## Provided data:
____
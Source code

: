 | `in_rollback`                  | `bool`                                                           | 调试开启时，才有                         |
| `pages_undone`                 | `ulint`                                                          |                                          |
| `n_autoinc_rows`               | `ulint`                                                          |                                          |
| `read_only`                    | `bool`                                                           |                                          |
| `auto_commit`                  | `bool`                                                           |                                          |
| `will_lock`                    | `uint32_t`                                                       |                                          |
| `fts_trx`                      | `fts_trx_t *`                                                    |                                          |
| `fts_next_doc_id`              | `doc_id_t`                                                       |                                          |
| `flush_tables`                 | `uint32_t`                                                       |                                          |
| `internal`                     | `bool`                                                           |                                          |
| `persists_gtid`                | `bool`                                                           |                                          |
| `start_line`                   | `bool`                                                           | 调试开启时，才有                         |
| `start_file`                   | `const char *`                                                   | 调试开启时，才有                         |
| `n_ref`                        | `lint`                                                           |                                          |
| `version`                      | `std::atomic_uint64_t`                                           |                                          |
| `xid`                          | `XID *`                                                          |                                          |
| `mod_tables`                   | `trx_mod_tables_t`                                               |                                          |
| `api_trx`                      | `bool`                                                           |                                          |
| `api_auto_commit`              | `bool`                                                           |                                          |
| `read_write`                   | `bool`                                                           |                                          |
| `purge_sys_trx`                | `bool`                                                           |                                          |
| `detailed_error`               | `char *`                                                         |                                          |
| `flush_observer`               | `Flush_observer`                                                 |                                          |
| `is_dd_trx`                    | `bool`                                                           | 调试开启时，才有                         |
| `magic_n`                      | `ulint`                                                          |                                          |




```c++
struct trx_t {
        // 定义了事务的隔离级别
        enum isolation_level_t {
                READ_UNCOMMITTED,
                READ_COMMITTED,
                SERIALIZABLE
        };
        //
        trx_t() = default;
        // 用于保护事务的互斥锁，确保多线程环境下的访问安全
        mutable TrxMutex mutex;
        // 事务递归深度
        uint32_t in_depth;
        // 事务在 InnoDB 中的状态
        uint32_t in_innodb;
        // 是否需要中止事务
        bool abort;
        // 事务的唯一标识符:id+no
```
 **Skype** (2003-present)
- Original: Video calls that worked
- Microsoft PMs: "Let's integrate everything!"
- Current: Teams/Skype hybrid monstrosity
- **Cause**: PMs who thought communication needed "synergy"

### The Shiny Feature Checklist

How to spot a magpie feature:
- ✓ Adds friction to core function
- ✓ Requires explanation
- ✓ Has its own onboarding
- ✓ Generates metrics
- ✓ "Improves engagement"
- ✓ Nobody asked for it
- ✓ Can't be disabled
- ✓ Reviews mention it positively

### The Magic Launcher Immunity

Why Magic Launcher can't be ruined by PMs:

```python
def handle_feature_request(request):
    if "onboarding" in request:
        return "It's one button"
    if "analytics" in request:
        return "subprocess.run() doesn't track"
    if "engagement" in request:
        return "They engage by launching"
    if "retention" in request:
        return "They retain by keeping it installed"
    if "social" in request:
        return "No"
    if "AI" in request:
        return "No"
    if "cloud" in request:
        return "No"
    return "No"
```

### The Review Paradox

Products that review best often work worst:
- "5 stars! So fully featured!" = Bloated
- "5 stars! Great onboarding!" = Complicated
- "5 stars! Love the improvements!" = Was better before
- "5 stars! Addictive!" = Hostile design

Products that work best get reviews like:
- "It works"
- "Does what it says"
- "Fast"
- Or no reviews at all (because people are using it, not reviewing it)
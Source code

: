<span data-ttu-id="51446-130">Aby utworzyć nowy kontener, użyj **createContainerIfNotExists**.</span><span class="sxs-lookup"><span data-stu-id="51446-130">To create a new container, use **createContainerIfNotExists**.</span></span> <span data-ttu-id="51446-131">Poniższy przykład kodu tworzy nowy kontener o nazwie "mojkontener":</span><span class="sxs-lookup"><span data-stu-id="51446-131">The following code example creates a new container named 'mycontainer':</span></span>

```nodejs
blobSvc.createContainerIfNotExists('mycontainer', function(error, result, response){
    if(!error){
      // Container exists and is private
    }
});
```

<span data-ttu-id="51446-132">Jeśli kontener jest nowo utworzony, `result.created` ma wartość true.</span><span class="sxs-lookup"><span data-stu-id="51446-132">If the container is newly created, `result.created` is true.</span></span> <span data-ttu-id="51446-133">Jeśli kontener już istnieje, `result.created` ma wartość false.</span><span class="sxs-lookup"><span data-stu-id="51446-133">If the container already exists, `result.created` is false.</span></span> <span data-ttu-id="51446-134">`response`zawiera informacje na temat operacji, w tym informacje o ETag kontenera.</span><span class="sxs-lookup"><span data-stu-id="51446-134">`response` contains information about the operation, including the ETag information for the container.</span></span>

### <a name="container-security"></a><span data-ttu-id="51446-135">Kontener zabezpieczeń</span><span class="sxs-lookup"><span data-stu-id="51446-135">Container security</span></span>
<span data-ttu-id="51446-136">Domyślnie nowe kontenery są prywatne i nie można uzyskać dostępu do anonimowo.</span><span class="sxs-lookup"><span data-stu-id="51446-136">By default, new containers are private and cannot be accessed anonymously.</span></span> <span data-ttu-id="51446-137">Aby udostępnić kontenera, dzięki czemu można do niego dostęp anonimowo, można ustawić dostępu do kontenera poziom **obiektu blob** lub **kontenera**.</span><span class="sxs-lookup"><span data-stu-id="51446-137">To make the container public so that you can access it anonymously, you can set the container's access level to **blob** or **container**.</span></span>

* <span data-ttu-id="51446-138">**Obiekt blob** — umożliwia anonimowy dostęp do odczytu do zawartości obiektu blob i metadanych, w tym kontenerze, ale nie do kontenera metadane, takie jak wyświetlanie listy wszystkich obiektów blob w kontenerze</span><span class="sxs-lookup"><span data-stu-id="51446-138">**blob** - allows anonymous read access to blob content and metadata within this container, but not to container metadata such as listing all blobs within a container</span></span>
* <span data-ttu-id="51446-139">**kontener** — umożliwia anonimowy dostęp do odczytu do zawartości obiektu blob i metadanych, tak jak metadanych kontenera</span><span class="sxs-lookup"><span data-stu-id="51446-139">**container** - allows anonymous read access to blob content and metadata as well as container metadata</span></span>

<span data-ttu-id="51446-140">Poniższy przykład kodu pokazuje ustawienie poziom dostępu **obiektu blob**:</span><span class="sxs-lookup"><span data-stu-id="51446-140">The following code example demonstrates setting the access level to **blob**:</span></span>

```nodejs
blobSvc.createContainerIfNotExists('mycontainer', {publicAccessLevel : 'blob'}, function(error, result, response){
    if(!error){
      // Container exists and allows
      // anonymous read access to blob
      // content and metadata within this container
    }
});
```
____
## Exercise instructions:
Whichever lines of the material hold the word "umożliwia", find and copy them.

## Finished exercise:
* <span data-ttu-id="51446-138">**Obiekt blob** — umożliwia anonimowy dostęp do odczytu do zawartości obiektu blob i metadanych, w tym kontenerze, ale nie do kontenera metadane, takie jak wyświetlanie listy wszystkich obiektów blob w kontenerze</span><span class="sxs-lookup"><span data-stu-id="51446-138">**blob** - allows anonymous read access to blob content and metadata within this container, but not to container metadata such as listing all blobs within a container</span></span>
* <span data-ttu-id="51446-139">**kontener** — umożliwia anonimowy dostęp do odczytu do zawartości obiektu blob i metadanych, tak jak metadanych kontenera</span><span class="sxs-lookup"><span data-stu-id="51446-139">**container** - allows anonymous read access to blob content and metadata as well as container metadata</span></span>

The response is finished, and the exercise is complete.